|
|
|
|
|
by emidln
4183 days ago
|
|
Having done this a few times from scratch for various companies, there a ton of moving pieces for almost any processing pipeline. Being able to scale that pipeline without writing the ops code to make it happen is actually magical. I'm not saying everyone should jump out and use this, but it takes a lot of work to: (a) measure each of the points of your service
(b) deploy your code in an automated manner
(c) deploy your monitoring in an automated manner
(d) make sure your code is under supervision
(e) setup alerting on the monitoring
(f) scale up / down and within price constraints as needed
(g) repeat this for all supporting services (queue, db, etc)

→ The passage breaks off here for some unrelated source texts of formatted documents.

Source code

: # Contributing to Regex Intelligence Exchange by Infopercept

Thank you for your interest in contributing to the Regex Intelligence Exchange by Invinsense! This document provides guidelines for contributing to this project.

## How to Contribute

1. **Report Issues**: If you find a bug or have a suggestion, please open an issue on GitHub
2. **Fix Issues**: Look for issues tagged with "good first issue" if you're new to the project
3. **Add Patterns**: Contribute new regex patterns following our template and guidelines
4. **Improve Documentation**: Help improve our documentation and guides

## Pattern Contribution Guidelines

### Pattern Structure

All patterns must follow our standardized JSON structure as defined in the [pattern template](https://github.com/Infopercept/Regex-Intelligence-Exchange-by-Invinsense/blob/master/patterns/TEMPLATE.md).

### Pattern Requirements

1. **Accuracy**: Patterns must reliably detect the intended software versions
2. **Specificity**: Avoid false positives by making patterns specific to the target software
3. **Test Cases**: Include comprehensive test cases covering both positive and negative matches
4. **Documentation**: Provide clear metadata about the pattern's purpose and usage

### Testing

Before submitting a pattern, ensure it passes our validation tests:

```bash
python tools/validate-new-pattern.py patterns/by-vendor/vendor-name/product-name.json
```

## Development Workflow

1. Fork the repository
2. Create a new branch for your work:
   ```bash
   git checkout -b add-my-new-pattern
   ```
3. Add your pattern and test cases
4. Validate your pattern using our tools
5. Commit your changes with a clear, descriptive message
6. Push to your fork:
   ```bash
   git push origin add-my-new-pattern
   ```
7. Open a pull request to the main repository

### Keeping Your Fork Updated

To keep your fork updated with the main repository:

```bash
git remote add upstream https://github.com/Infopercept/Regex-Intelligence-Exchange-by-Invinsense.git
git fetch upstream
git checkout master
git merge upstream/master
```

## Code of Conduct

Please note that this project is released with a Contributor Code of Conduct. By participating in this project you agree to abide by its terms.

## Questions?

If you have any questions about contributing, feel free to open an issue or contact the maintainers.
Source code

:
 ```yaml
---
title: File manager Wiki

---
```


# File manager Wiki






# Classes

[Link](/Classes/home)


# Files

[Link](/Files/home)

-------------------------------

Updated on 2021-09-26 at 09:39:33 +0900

(h) write your actual application code The potential to handle certain classes of problems via SQS/SNS/S3 pipelines is pretty alluring. You still have to do configuration, but the bet is that the configuration necessary for the SQS/SNS/S3/Lambda pipeline is far lower than that necessary to setup random autoscaling Celery, Resque, or random JMS/AMQP system on top of Ubuntu with Chef/Puppet/whatever. |
|
1. I agree that JMS sounds like a hassle but is that really necessary? I would think that you can batch process data on an EC2 instance, then pick it up in your local code directly using AWS APIs... not sure.
2. I am not so familiar with the Lambda system but I'm also not sure how it would scale db as necessary (item "g" in your list) thus overall processing time would still be bottlenecked by other resources (database IO, for example), no? I agree with your points but in all these cloud-compute scenarios I always wonder "Are we trying to reach a theoretical limit of fastest-possible computation, or just reach some reasonable saturation point close to the natural bottlenecks/throttles of our system integrations?".

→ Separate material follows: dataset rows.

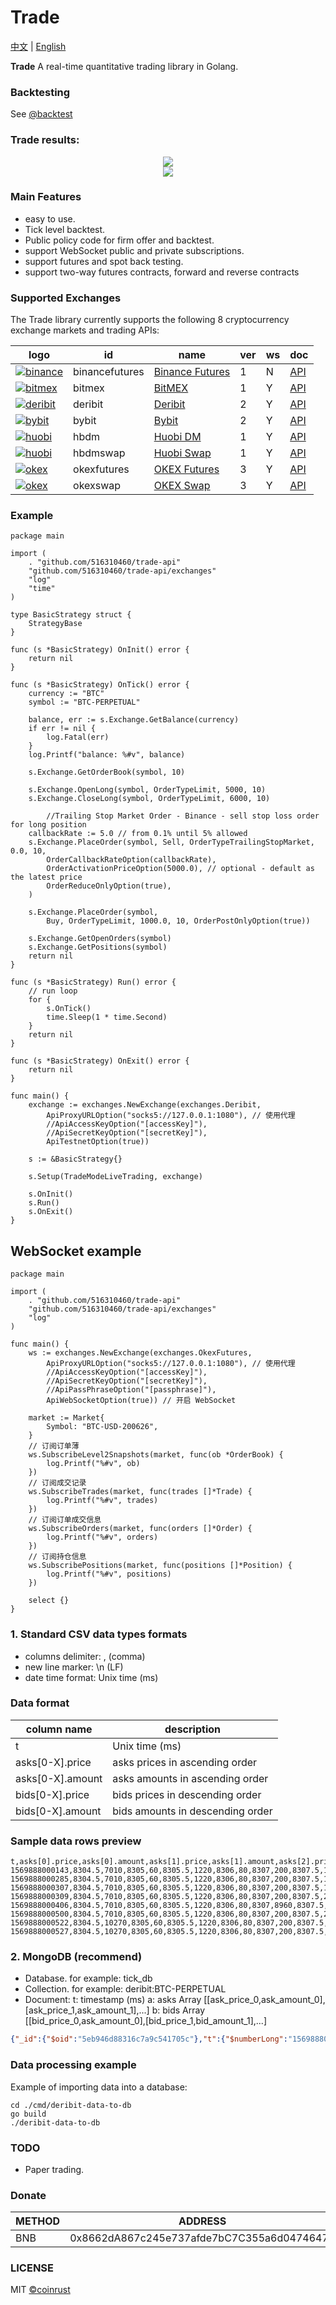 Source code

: # Trade

[中文](README.md) | [English](README_en.md)

**Trade** A real-time quantitative trading library in Golang.

### Backtesting
See [@backtest](https://github.com/516310460/trade-api/blob/master/examples/backtest/main.go)

### Trade results:
<div align=center><img src="https://raw.githubusercontent.com/516310460/trade-api/master/images/trade_result.png" /></div>
<div align=center><img src="https://raw.githubusercontent.com/516310460/trade-api/master/images/trade_history_report.png" /></div>

### Main Features
* easy to use.
* Tick level backtest.
* Public policy code for firm offer and backtest.
* support WebSocket public and private subscriptions.
* support futures and spot back testing.
* support two-way futures contracts, forward and reverse contracts

### Supported Exchanges
The Trade library currently supports the following 8 cryptocurrency exchange markets and trading APIs:

| logo                                                                                                                                             | id             | name                                                                      | ver | ws  | doc                                                               |
| ------------------------------------------------------------------------------------------------------------------------------------------------ | -------------- | ------------------------------------------------------------------------- | --- | --- | ----------------------------------------------------------------- |
| [![binance](https://raw.githubusercontent.com/516310460/trade-api/master/images/binance.jpg)](https://www.binance.com/en/register?ref=10916733)        | binancefutures | [Binance Futures](https://www.binance.com/en/register?ref=10916733)       | 1   | N   | [API](https://binance-docs.github.io/apidocs/futures/en/)         |
| [![bitmex](https://raw.githubusercontent.com/516310460/trade-api/master/images/bitmex.jpg)](https://www.bitmex.com/register/o0Duru)                    | bitmex         | [BitMEX](https://www.bitmex.com/register/o0Duru)                          | 1   | Y   | [API](https://www.bitmex.com/app/apiOverview)                     |
| [![deribit](https://raw.githubusercontent.com/516310460/trade-api/master/images/deribit.jpg)](https://www.deribit.com/reg-7357.93)                     | deribit        | [Deribit](https://www.deribit.com/reg-7357.93)                            | 2   | Y   | [API](https://docs.deribit.com/)                                  |
| [![bybit](https://raw.githubusercontent.com/516310460/trade-api/master/images/bybit.jpg)](https://www.bybit.com/app/register?ref=qQggy)                | bybit          | [Bybit](https://www.bybit.com/app/register?ref=qQggy)                     | 2   | Y   | [API](https://bybit-exchange.github.io/docs/inverse/)             |
| [![huobi](https://raw.githubusercontent.com/516310460/trade-api/master/images/huobi.jpg)](https://www.huobi.io/en-us/topic/invited/?invite_code=7hzc5) | hbdm           | [Huobi DM](https://www.huobi.io/en-us/topic/invited/?invite_code=7hzc5)   | 1   | Y   | [API](https://docs.huobigroup.com/docs/dm/v1/en/)                 |
| [![huobi](https://raw.githubusercontent.com/516310460/trade-api/master/images/huobi.jpg)](https://www.huobi.io/en-us/topic/invited/?invite_code=7hzc5) | hbdmswap       | [Huobi Swap](https://www.huobi.io/en-us/topic/invited/?invite_code=7hzc5) | 1   | Y   | [API](https://docs.huobigroup.com/docs/coin_margined_swap/v1/en/) |
| [![okex](https://raw.githubusercontent.com/516310460/trade-api/master/images/okex.jpg)](https://www.okex.com/join/1890951)                             | okexfutures    | [OKEX Futures](https://www.okex.com/join/1890951)                         | 3   | Y   | [API](https://www.okex.me/docs/en/#futures-README)                |
| [![okex](https://raw.githubusercontent.com/516310460/trade-api/master/images/okex.jpg)](https://www.okex.com/join/1890951)                             | okexswap       | [OKEX Swap](https://www.okex.com/join/1890951)                            | 3   | Y   | [API](https://www.okex.me/docs/en/#swap-README)                   |

### Example
```golang
package main

import (
	. "github.com/516310460/trade-api"
	"github.com/516310460/trade-api/exchanges"
	"log"
	"time"
)

type BasicStrategy struct {
	StrategyBase
}

func (s *BasicStrategy) OnInit() error {
	return nil
}

func (s *BasicStrategy) OnTick() error {
	currency := "BTC"
	symbol := "BTC-PERPETUAL"

	balance, err := s.Exchange.GetBalance(currency)
	if err != nil {
		log.Fatal(err)
	}
	log.Printf("balance: %#v", balance)

	s.Exchange.GetOrderBook(symbol, 10)

	s.Exchange.OpenLong(symbol, OrderTypeLimit, 5000, 10)
	s.Exchange.CloseLong(symbol, OrderTypeLimit, 6000, 10)

		//Trailing Stop Market Order - Binance - sell stop loss order for long position
	callbackRate := 5.0 // from 0.1% until 5% allowed
	s.Exchange.PlaceOrder(symbol, Sell, OrderTypeTrailingStopMarket, 0.0, 10,
		OrderCallbackRateOption(callbackRate), 
		OrderActivationPriceOption(5000.0), // optional - default as the latest price
		OrderReduceOnlyOption(true),
	)

	s.Exchange.PlaceOrder(symbol,
		Buy, OrderTypeLimit, 1000.0, 10, OrderPostOnlyOption(true))

	s.Exchange.GetOpenOrders(symbol)
	s.Exchange.GetPositions(symbol)
	return nil
}

func (s *BasicStrategy) Run() error {
	// run loop
	for {
		s.OnTick()
		time.Sleep(1 * time.Second)
	}
	return nil
}

func (s *BasicStrategy) OnExit() error {
	return nil
}

func main() {
	exchange := exchanges.NewExchange(exchanges.Deribit,
		ApiProxyURLOption("socks5://127.0.0.1:1080"), // 使用代理
		//ApiAccessKeyOption("[accessKey]"),
		//ApiSecretKeyOption("[secretKey]"),
		ApiTestnetOption(true))

	s := &BasicStrategy{}

	s.Setup(TradeModeLiveTrading, exchange)

	s.OnInit()
	s.Run()
	s.OnExit()
}
```

## WebSocket example
```golang
package main

import (
	. "github.com/516310460/trade-api"
	"github.com/516310460/trade-api/exchanges"
	"log"
)

func main() {
	ws := exchanges.NewExchange(exchanges.OkexFutures,
		ApiProxyURLOption("socks5://127.0.0.1:1080"), // 使用代理
		//ApiAccessKeyOption("[accessKey]"),
		//ApiSecretKeyOption("[secretKey]"),
		//ApiPassPhraseOption("[passphrase]"),
		ApiWebSocketOption(true)) // 开启 WebSocket

	market := Market{
		Symbol: "BTC-USD-200626",
	}
	// 订阅订单薄
	ws.SubscribeLevel2Snapshots(market, func(ob *OrderBook) {
		log.Printf("%#v", ob)
	})
	// 订阅成交记录
	ws.SubscribeTrades(market, func(trades []*Trade) {
		log.Printf("%#v", trades)
	})
	// 订阅订单成交信息
	ws.SubscribeOrders(market, func(orders []*Order) {
		log.Printf("%#v", orders)
	})
	// 订阅持仓信息
	ws.SubscribePositions(market, func(positions []*Position) {
		log.Printf("%#v", positions)
	})

	select {}
}
```

### 1. Standard CSV data types formats
* columns delimiter: , (comma)
* new line marker: \n (LF)
* date time format: Unix time (ms)

### Data format
| column name      | description                      |
| ---------------- |--------------------------------- |
| t                | Unix time (ms)                   |
| asks[0-X].price  | asks prices in ascending order   |
| asks[0-X].amount | asks amounts in ascending order  |
| bids[0-X].price  | bids prices in descending order  |
| bids[0-X].amount | bids amounts in descending order |

### Sample data rows preview
```csv
t,asks[0].price,asks[0].amount,asks[1].price,asks[1].amount,asks[2].price,asks[2].amount,asks[3].price,asks[3].amount,asks[4].price,asks[4].amount,asks[5].price,asks[5].amount,asks[6].price,asks[6].amount,asks[7].price,asks[7].amount,asks[8].price,asks[8].amount,asks[9].price,asks[9].amount,bids[0].price,bids[0].amount,bids[1].price,bids[1].amount,bids[2].price,bids[2].amount,bids[3].price,bids[3].amount,bids[4].price,bids[4].amount,bids[5].price,bids[5].amount,bids[6].price,bids[6].amount,bids[7].price,bids[7].amount,bids[8].price,bids[8].amount,bids[9].price,bids[9].amount
1569888000143,8304.5,7010,8305,60,8305.5,1220,8306,80,8307,200,8307.5,1650,8308,68260,8308.5,120000,8309,38400,8309.5,8400,8304,185750,8303.5,52200,8303,20600,8302.5,4500,8302,2000,8301.5,18200,8301,18000,8300.5,90,8300,71320,8299.5,310
1569888000285,8304.5,7010,8305,60,8305.5,1220,8306,80,8307,200,8307.5,1650,8308,68260,8308.5,120000,8309,38400,8309.5,8400,8304,185750,8303.5,52200,8303,20600,8302.5,4500,8302,2000,8301.5,18200,8301,18000,8300.5,5090,8300,71320,8299.5,310
1569888000307,8304.5,7010,8305,60,8305.5,1220,8306,80,8307,200,8307.5,11010,8308,68260,8308.5,120000,8309,38400,8309.5,8400,8304,185750,8303.5,52200,8303,20600,8302.5,4500,8302,2000,8301.5,18200,8301,18000,8300.5,5090,8300,71320,8299.5,310
1569888000309,8304.5,7010,8305,60,8305.5,1220,8306,80,8307,200,8307.5,20370,8308,68260,8308.5,120000,8309,38400,8309.5,8400,8304,185750,8303.5,52200,8303,20600,8302.5,4500,8302,2000,8301.5,18200,8301,18000,8300.5,5090,8300,71320,8299.5,310
1569888000406,8304.5,7010,8305,60,8305.5,1220,8306,80,8307,8960,8307.5,11010,8308,68260,8308.5,120000,8309,38400,8309.5,8400,8304,185750,8303.5,52200,8303,20600,8302.5,4500,8302,2000,8301.5,18200,8301,18000,8300.5,5090,8300,71320,8299.5,310
1569888000500,8304.5,7010,8305,60,8305.5,1220,8306,80,8307,200,8307.5,20370,8308,68260,8308.5,120000,8309,38400,8309.5,8400,8304,185750,8303.5,52200,8303,20600,8302.5,4500,8302,2000,8301.5,18200,8301,18000,8300.5,5090,8300,71320,8299.5,310
1569888000522,8304.5,10270,8305,60,8305.5,1220,8306,80,8307,200,8307.5,20370,8308,68260,8308.5,120000,8309,38400,8309.5,8400,8304,185750,8303.5,52200,8303,20600,8302.5,4500,8302,2000,8301.5,18200,8301,18000,8300.5,5090,8300,71320,8299.5,310
1569888000527,8304.5,10270,8305,60,8305.5,1220,8306,80,8307,200,8307.5,20370,8308,68260,8308.5,120000,8309,38400,8309.5,8400,8304,185010,8303.5,52200,8303,20600,8302.5,4500,8302,2000,8301.5,18200,8301,18000,8300.5,5090,8300,71320,8299.5,310
```

### 2. MongoDB (recommend)
* Database. for example: tick_db
* Collection. for example: deribit:BTC-PERPETUAL
* Document:
t: timestamp (ms)
a: asks Array [[ask_price_0,ask_amount_0],[ask_price_1,ask_amount_1],...]
b: bids Array [[bid_price_0,ask_amount_0],[bid_price_1,bid_amount_1],...]
```json
{"_id":{"$oid":"5eb946d88316c7a9c541705c"},"t":{"$numberLong":"1569888000143"},"a":[[8304.5,7010],[8305,60],[8305.5,1220],[8306,80],[8307,200],[8307.5,1650],[8308,68260],[8308.5,120000],[8309,38400],[8309.5,8400]],"b":[[8304,185750],[8303.5,52200],[8303,20600],[8302.5,4500],[8302,2000],[8301.5,18200],[8301,18000],[8300.5,90],[8300,71320],[8299.5,310]]}
```

### Data processing example
Example of importing data into a database:
```shell script
cd ./cmd/deribit-data-to-db
go build
./deribit-data-to-db
```

### TODO
* Paper trading.

### Donate
| METHOD  | ADDRESS                                     |
|-------- |-------------------------------------------- |
| BNB     | 0x8662dA867c245e737afde7bC7C355a6d04746470  |

### LICENSE
MIT [©coinrust](https://github.com/516310460/trade-api)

3. Having been burned a few times now by over-optimizing when considering cloud I would probably now first consider just picking a slightly oversized EC2 instance and throwing some high-performing code onto it (Java, C++). Dynamic languages + auto-scalable resources (though I'm talking about web hosting in particular now) seems to drain clients wallets more than anything. At this point I'd actually recommend anyone with new web infrastructure to just buy a static instance and write optimized Java rather than trying their hand at auto-scaling Ruby/Python/Node. Do you notice a similar issue with your clients regarding code optimization vs. auto-scaling?